■ **Work to be completed**
For the word "varphi", find each line in the entries where it occurs and copy that line.

■ **Supplied records**

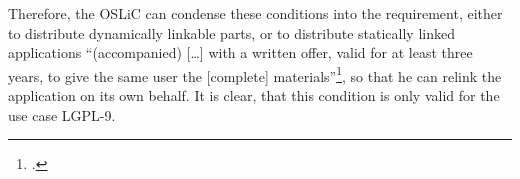 \begin{itemize}
  Therefore, the OSLiC can condense these conditions into the requirement,
  either to distribute dynamically linkable parts, or to distribute statically
  linked applications \enquote{(accompanied) [\ldots] with a written offer,
  valid for at least three years, to give the same user the [complete]
  materials}\footcite[cf.][\nopage wp.\ §6]{Lgpl21OsiLicense1999a}, so that he
  can relink the application on its own behalf. It is clear, that this condition
  is only valid for the use case LGPL-9.
  
\end{itemize}





%
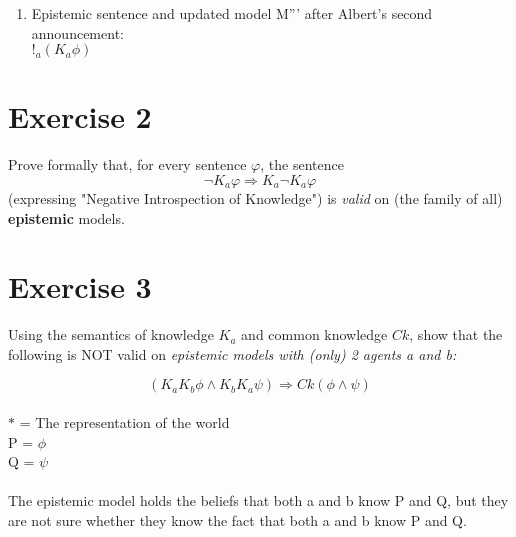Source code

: \documentclass{article}
\begin{document}
\begin{enumerate}[label=(\alph*)]
    \item Epistemic sentence and updated model M''' after Albert's second announcement: \\
    $!_a (K_a \phi)$
    \begin{center}
    \end{center}

\end{enumerate}

\section{Exercise 2}
Prove formally that, for every sentence \(\varphi\), the sentence
\[\neg K_{a}\varphi \Rightarrow K_{a}\neg K_{a}\varphi\]
(expressing "Negative Introspection of Knowledge") is \textit{valid} on (the family of all) \textbf{epistemic} models.

\section{Exercise 3}
Using the semantics of knowledge \(K_{a}\) and common knowledge \(Ck\), show that the following is NOT valid on \textit{epistemic models with (only) 2 agents a and b:}

\[(K_{a}K_{b}\phi\wedge K_{b}K_{a}\psi) \Rightarrow Ck(\phi\wedge\psi)\]
\\
$*$ = The representation of the world \\
P = $ \phi $ \\
Q = $ \psi $ \\
\\
The epistemic model holds the beliefs that both a and b know P and Q, but they are not sure whether they know the fact that both a and b know P and Q.
\end{document}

■ **Result for this exercise**
Prove formally that, for every sentence \(\varphi\), the sentence
\[\neg K_{a}\varphi \Rightarrow K_{a}\neg K_{a}\varphi\]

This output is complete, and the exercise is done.